• _EXERCISE BRIEF_:
Which of the lines below hold "three"? Please return each one.
==== RECORDS SHOWN
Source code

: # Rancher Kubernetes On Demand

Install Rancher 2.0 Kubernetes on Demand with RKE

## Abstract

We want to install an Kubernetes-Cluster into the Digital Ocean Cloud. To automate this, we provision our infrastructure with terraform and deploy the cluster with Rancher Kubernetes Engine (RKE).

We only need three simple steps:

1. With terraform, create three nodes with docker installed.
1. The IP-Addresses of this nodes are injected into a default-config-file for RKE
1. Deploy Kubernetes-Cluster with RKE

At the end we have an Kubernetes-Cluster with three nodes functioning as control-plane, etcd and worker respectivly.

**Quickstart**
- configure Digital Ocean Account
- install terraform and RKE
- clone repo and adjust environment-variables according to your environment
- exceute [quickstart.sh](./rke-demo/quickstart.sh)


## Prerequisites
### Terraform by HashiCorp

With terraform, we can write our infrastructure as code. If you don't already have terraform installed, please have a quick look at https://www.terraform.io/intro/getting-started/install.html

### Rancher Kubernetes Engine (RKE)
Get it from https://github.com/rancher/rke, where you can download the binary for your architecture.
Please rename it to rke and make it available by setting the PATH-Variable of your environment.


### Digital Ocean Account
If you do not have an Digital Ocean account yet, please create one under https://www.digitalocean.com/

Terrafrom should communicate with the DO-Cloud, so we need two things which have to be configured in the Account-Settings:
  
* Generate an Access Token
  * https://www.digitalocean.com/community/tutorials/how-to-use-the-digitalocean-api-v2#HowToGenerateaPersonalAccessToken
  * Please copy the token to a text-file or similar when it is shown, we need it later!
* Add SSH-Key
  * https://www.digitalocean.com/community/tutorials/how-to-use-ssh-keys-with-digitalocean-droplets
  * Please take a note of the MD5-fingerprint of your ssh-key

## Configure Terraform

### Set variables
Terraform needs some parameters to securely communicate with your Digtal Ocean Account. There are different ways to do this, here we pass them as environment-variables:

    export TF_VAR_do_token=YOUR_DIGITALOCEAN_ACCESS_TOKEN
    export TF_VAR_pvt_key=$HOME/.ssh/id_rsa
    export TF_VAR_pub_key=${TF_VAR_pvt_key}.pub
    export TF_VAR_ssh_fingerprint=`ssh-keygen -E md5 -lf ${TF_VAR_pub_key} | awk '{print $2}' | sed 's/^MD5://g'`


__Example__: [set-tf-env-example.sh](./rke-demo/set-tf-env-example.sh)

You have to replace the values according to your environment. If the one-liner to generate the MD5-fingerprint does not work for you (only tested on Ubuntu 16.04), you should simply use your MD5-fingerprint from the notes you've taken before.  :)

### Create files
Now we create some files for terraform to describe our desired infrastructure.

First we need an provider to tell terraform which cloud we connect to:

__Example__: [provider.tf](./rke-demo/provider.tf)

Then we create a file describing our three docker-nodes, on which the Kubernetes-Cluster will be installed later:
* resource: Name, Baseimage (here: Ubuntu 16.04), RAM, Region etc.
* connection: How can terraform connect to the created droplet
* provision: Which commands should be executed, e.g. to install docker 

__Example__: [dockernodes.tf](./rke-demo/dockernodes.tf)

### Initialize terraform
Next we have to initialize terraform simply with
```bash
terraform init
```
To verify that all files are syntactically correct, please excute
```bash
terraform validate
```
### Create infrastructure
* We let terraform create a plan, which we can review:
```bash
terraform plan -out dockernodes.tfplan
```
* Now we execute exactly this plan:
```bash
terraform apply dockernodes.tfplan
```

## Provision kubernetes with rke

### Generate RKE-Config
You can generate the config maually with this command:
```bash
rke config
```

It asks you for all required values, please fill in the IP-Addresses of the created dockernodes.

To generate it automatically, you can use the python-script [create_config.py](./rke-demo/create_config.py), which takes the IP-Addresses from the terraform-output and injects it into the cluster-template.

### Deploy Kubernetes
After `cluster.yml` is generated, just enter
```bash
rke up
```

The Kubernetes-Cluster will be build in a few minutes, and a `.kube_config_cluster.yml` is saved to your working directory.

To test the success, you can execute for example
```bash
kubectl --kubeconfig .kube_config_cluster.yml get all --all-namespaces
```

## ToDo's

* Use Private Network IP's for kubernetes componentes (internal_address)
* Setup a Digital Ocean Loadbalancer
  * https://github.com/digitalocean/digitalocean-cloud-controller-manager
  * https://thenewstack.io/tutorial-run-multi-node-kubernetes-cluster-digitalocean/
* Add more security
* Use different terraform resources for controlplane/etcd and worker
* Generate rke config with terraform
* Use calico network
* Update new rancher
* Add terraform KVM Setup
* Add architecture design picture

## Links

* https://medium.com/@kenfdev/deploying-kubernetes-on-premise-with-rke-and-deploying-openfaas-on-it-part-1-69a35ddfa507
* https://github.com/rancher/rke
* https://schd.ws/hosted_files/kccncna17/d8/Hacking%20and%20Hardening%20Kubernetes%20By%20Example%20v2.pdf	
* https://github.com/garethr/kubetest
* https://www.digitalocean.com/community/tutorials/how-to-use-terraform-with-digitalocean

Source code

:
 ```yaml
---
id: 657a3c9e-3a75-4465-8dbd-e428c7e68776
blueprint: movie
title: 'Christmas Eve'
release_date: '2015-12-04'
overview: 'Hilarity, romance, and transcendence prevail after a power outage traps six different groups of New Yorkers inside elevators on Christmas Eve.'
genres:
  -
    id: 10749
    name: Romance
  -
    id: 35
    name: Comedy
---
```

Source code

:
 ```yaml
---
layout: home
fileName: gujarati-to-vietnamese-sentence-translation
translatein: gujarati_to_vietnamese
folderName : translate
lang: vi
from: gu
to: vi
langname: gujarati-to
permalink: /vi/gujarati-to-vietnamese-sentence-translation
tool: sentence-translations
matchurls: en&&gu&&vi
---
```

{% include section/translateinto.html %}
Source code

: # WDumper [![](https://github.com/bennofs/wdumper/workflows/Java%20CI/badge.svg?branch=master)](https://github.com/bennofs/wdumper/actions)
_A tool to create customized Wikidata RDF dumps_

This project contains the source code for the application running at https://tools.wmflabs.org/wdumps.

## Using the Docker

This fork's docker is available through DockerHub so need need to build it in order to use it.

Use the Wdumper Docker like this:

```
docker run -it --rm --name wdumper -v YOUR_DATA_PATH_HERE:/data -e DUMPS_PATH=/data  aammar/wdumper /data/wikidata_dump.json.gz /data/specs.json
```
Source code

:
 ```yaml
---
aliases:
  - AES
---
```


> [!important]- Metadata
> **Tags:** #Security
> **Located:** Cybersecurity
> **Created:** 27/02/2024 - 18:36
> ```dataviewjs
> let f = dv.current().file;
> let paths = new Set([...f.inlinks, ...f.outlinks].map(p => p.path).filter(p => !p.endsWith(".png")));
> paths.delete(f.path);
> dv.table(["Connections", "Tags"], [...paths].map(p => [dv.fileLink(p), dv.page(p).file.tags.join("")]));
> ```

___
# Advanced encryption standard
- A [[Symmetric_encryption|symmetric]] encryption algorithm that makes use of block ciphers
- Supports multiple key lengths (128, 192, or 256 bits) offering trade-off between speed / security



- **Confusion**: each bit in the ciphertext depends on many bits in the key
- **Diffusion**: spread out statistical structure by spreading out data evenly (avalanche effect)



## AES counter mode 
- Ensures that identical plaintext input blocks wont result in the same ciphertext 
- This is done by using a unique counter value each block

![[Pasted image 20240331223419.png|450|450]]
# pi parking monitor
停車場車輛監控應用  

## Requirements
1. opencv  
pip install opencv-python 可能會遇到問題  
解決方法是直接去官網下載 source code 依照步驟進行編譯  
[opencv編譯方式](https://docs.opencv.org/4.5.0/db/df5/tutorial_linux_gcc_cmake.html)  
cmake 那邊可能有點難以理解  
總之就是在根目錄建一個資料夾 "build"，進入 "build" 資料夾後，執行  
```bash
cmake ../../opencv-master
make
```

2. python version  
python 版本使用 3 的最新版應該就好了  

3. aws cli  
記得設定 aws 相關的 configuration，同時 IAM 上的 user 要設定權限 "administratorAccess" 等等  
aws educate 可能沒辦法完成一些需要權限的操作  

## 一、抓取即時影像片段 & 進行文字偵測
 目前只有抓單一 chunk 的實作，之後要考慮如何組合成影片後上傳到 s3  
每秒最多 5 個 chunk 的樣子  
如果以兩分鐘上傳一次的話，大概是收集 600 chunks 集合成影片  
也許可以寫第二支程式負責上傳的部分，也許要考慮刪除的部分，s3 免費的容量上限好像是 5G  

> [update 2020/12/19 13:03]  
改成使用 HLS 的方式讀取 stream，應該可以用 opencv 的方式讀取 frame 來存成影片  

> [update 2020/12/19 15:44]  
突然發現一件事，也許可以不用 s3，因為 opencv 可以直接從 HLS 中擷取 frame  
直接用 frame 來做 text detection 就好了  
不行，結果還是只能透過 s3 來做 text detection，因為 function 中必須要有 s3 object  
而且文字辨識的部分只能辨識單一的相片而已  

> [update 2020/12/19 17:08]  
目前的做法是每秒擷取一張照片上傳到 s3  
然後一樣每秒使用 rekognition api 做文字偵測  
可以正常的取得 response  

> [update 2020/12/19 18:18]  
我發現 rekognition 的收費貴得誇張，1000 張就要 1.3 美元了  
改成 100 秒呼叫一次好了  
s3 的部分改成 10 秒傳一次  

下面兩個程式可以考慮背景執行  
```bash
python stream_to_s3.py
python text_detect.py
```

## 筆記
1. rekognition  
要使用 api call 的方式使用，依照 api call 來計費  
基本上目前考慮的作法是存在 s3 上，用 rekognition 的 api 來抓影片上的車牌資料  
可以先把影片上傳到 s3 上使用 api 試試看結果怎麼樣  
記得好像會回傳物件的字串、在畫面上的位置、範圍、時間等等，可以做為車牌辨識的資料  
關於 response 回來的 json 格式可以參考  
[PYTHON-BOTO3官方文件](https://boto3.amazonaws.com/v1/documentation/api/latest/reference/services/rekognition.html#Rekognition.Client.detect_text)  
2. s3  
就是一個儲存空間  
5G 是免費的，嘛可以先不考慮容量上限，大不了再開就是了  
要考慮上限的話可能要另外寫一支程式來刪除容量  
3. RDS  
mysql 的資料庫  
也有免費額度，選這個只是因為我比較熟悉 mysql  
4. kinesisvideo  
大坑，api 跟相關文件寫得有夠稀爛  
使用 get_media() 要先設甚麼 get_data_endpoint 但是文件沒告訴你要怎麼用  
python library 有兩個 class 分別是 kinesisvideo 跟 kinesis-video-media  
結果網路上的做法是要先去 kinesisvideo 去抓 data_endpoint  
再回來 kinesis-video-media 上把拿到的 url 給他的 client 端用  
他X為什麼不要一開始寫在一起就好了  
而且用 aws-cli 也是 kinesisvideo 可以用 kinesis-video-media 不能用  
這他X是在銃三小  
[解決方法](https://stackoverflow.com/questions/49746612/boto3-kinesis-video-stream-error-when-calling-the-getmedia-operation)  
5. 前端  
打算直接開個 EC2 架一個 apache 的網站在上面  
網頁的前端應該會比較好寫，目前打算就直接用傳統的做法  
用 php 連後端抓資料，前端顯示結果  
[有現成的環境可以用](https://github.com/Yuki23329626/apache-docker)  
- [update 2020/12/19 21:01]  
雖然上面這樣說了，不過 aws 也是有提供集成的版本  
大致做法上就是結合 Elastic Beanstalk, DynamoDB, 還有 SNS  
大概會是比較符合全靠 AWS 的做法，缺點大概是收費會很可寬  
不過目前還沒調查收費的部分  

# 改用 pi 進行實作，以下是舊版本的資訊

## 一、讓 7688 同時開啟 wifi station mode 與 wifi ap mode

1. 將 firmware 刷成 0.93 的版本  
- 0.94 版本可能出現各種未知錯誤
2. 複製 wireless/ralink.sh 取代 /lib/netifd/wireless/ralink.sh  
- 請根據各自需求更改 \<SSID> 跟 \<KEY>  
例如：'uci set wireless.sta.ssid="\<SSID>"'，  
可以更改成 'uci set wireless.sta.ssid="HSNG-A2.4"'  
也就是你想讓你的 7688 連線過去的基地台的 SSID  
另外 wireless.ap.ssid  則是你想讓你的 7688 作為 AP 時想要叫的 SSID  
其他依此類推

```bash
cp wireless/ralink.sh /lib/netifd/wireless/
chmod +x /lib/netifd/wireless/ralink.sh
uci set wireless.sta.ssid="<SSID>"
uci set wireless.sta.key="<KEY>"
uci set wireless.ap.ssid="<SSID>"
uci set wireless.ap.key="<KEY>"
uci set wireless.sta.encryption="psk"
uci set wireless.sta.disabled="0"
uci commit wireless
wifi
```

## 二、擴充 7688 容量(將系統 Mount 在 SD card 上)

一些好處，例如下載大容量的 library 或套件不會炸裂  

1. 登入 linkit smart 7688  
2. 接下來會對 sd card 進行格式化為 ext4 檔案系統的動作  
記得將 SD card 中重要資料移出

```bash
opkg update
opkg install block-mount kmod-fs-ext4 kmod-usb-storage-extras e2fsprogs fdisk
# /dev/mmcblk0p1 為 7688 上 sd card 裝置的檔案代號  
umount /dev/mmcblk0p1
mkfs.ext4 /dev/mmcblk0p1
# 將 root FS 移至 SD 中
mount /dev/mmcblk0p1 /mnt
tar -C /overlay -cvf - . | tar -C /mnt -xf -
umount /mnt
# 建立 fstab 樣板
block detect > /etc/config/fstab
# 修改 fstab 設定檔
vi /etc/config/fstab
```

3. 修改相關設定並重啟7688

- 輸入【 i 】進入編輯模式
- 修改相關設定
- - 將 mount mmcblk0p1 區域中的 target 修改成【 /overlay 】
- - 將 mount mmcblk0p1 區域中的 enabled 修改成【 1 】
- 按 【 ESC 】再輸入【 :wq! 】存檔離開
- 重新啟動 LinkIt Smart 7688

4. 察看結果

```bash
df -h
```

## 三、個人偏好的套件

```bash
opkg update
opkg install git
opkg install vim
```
========
• _RESULT OF THIS TASK_:
We only need three simple steps:
1. With terraform, create three nodes with docker installed.
At the end we have an Kubernetes-Cluster with three nodes functioning as control-plane, etcd and worker respectivly.
Then we create a file describing our three docker-nodes, on which the Kubernetes-Cluster will be installed later:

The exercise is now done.